At ten o’clock they met in the same room, Paula appearing in a straw hat having a bent-up brim lined with plaited silk, so that it surrounded her forehead like a nimbus; and Somerset armed with sketch-book, measuring-rod, and other apparatus of his craft.
‘And Mr. Havill?’ said the young man.
‘I have not decided to employ him: if I do he shall go round with me independently of you,’ she replied rather brusquely.
Somerset was by no means sorry to hear this. His duty to Havill was done.
‘And now,’ she said, as they walked on together through the passages, ‘I must tell you that I am not a mediaevalist myself; and perhaps that’s a pity.’
‘What are you?’
‘I am Greek—that’s why I don’t wish to influence your design.’

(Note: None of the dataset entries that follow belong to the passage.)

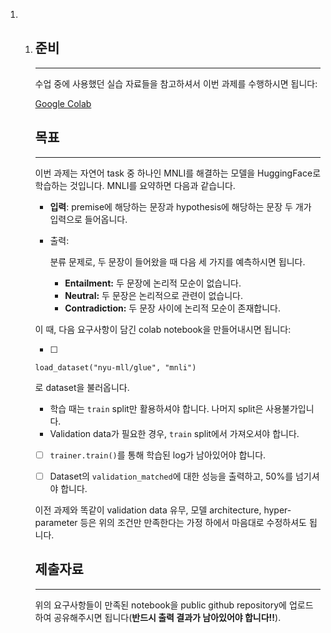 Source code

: 1. 1. ## 준비

      ------

      수업 중에 사용했던 실습 자료들을 참고하셔서 이번 과제를 수행하시면 됩니다:

      [Google Colab](https://colab.research.google.com/drive/1iIhvEqckb-eDT5uhS92rnod2EVjSfj6K?usp=drive_link)

      

      ## 목표

      ------

      이번 과제는 자연어 task 중 하나인 MNLI를 해결하는 모델을 HuggingFace로 학습하는 것입니다. MNLI를 요약하면 다음과 같습니다.

      - **입력**: premise에 해당하는 문장과 hypothesis에 해당하는 문장 두 개가 입력으로 들어옵니다.

      - 출력:

         분류 문제로, 두 문장이 들어왔을 때 다음 세 가지를 예측하시면 됩니다.

        - **Entailment:** 두 문장에 논리적 모순이 없습니다.
        - **Neutral:** 두 문장은 논리적으로 관련이 없습니다.
        - **Contradiction:** 두 문장 사이에 논리적 모순이 존재합니다.

      이 때, 다음 요구사항이 담긴 colab notebook을 만들어내시면 됩니다:

      - [ ]  

        ```
        load_dataset("nyu-mll/glue", "mnli")
        ```

         로 dataset을 불러옵니다.

        - 학습 때는 `train` split만 활용하셔야 합니다. 나머지 split은 사용불가입니다.
        - Validation data가 필요한 경우, `train` split에서 가져오셔야 합니다.

      - [ ]  `trainer.train()`를 통해 학습된 log가 남아있어야 합니다.

      - [ ]  Dataset의 `validation_matched`에 대한 성능을 출력하고, 50%를 넘기셔야 합니다.

      이전 과제와 똑같이 validation data 유무, 모델 architecture, hyper-parameter 등은 위의 조건만 만족한다는 가정 하에서 마음대로 수정하셔도 됩니다.

      ## 제출자료

      ------

      위의 요구사항들이 만족된 notebook을 public github repository에 업로드하여 공유해주시면 됩니다(**반드시 출력 결과가 남아있어야 합니다!!**). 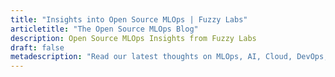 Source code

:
 ```yaml
---
title: "Insights into Open Source MLOps | Fuzzy Labs"
articletitle: "The Open Source MLOps Blog"
description: Open Source MLOps Insights from Fuzzy Labs
draft: false
metadescription: "Read our latest thoughts on MLOps, AI, Cloud, DevOps, IoT and more!"
---
```

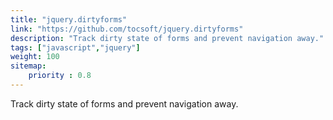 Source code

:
 ```yaml
---
title: "jquery.dirtyforms"
link: "https://github.com/tocsoft/jquery.dirtyforms"
description: "Track dirty state of forms and prevent navigation away."
tags: ["javascript","jquery"]
weight: 100
sitemap: 
    priority : 0.8
---
```


Track dirty state of forms and prevent navigation away.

Somerset, as they proceeded, pointed out where roofs had been and should be again, where gables had been pulled down, and where floors had vanished, showing her how to reconstruct their details from marks in the walls, much as a comparative anatomist reconstructs an antediluvian from fragmentary bones and teeth. She appeared to be interested, listened attentively, but said little in reply. They were ultimately in a long narrow passage, indifferently lighted, when Somerset, treading on a loose stone, felt a twinge of weakness in one knee, and knew in a moment that it was the result of the twist given by his yesterday’s fall. He paused, leaning against the wall.
‘What is it?’ said Paula, with a sudden timidity in her voice.
‘I slipped down yesterday,’ he said. ‘It will be right in a moment.’